Strange discussions in Manhattan

Whitton's butchers
Whitton's butchers

THANKS for printing the photo of the Headland shops (Memory Lane, March 31) which brought back some happy memories for me.

The shops in the picture were in fact in Middlegate.

My dad, Arthur, owned the butcher’s shop at number seven, whilst Bill and Alma Davison owned the newsagent’s next door at number nine.

Dad started trading in 1975, taking over from Bill and Lil Robson who had retired after running the shop for many years.

He retired in 1993, with my brother Alan taking over.

Sadly my father had a short retirement and died in 1994.

As a teenager I earned my pocket-money by travelling over from ‘West’ after school on Fridays to help deliver orders, and then on Saturdays to help in the shop.

I had pretty mundane tasks, given my age, such as baking pies, pasties and ‘savoury ducks’ (faggots), preparing pease pudding, mince and sausage meat.

I hated scrubbing the wooden cutting block after the shop had closed!

In winter the shop was freezing cold to work in, especially if the wind was blowing in from the sea.

I also delivered orders to homes across the Headland.

The family names Broughton, Wrigley, Lancaster, Truefitt, Lister, Snowdon and McLelland immediately spring to mind.

I recall dropping orders off at the Fish Quay on to boats owned or skippered by the likes of Freddie Boagey, Norman Wallace and Jack Brunson.

The Headland was full of characters, and I got on really well with the local beat bobby, Ian Ferguson, who knew most – both good and bad!

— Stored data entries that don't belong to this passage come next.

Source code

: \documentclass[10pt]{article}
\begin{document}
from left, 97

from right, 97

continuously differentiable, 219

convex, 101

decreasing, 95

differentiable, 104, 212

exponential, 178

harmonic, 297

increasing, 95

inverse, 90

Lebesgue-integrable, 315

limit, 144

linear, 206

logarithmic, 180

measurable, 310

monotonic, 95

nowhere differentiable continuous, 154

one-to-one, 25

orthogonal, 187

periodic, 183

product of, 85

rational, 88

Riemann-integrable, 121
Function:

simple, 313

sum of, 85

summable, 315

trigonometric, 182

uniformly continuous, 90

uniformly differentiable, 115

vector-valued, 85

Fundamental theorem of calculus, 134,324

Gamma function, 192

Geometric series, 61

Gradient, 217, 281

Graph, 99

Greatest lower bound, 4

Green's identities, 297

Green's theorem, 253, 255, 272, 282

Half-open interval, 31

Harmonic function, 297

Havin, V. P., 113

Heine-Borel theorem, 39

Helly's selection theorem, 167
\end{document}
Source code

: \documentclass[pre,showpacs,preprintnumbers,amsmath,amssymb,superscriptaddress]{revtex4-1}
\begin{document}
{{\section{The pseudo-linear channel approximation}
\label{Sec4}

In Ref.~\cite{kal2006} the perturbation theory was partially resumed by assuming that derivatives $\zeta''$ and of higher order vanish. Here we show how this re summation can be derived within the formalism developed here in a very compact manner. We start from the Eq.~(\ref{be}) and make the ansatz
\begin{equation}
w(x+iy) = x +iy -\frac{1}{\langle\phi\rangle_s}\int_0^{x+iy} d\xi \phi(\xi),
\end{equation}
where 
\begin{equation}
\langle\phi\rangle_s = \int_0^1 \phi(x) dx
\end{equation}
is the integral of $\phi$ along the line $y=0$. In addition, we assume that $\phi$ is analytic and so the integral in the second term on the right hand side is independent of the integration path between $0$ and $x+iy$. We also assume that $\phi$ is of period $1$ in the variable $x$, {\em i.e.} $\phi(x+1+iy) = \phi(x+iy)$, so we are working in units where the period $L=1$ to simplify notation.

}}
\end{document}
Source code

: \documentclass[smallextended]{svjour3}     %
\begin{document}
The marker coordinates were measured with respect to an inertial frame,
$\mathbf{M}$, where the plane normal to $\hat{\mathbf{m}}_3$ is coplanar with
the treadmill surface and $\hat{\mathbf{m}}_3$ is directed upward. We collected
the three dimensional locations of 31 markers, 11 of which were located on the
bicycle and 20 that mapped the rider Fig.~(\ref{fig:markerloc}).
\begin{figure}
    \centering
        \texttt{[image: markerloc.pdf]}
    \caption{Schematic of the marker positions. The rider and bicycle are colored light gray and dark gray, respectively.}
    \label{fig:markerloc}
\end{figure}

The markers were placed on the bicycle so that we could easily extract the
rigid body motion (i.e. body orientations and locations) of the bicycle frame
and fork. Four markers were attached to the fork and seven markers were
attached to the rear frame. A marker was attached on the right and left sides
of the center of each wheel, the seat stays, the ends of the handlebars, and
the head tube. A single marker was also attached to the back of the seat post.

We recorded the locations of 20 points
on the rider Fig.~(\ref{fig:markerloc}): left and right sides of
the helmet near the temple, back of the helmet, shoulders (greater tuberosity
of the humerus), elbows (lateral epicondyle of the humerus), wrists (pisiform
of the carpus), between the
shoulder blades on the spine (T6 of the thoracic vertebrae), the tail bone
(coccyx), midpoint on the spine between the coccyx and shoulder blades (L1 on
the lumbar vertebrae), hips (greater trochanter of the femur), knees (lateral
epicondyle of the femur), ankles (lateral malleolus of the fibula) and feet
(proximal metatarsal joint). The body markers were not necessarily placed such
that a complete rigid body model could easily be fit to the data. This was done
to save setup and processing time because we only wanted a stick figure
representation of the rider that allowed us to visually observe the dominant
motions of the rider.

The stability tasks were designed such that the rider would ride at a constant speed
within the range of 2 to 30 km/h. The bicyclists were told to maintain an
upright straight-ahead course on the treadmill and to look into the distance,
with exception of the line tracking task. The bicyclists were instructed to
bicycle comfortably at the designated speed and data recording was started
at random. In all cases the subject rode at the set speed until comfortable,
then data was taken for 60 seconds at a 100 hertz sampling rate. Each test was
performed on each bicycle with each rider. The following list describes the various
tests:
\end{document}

He often spent his lunch break having a chat, a cup of tea and a ham sandwich in the back shop.

One of my strongest recollections was that of the coxswain of the lifeboat, Robbie Maiden senior who lived in Baptist Street, buying his weekend joint one Saturday, getting a call out, dropping all of his shopping on the floor and legging it out of the shop to respond!

I remember going over to the Town Wall to see our brand new lifeboat, The Scout, speed past with that courageous man at the helm. I had the greatest respect for him from that day on.

I chose a career outside of butchery but had a strange reminder of the shop when I was in New York City working on a Museum project in 2006 for The Expanded Metal Co.

I was in a queue in a shop and chatted to the guy in front, who happened to be from the East Midlands.

I was taken aback when he asked if I was from Hartlepool.

It transpired that he used to go fishing with the Holland family from the Headland, and he called at my dad’s shop to buy sandwiches beforehand.

I never dreamt that one day I’d be discussing Whitton’s pork sandwiches in the middle of Manhattan!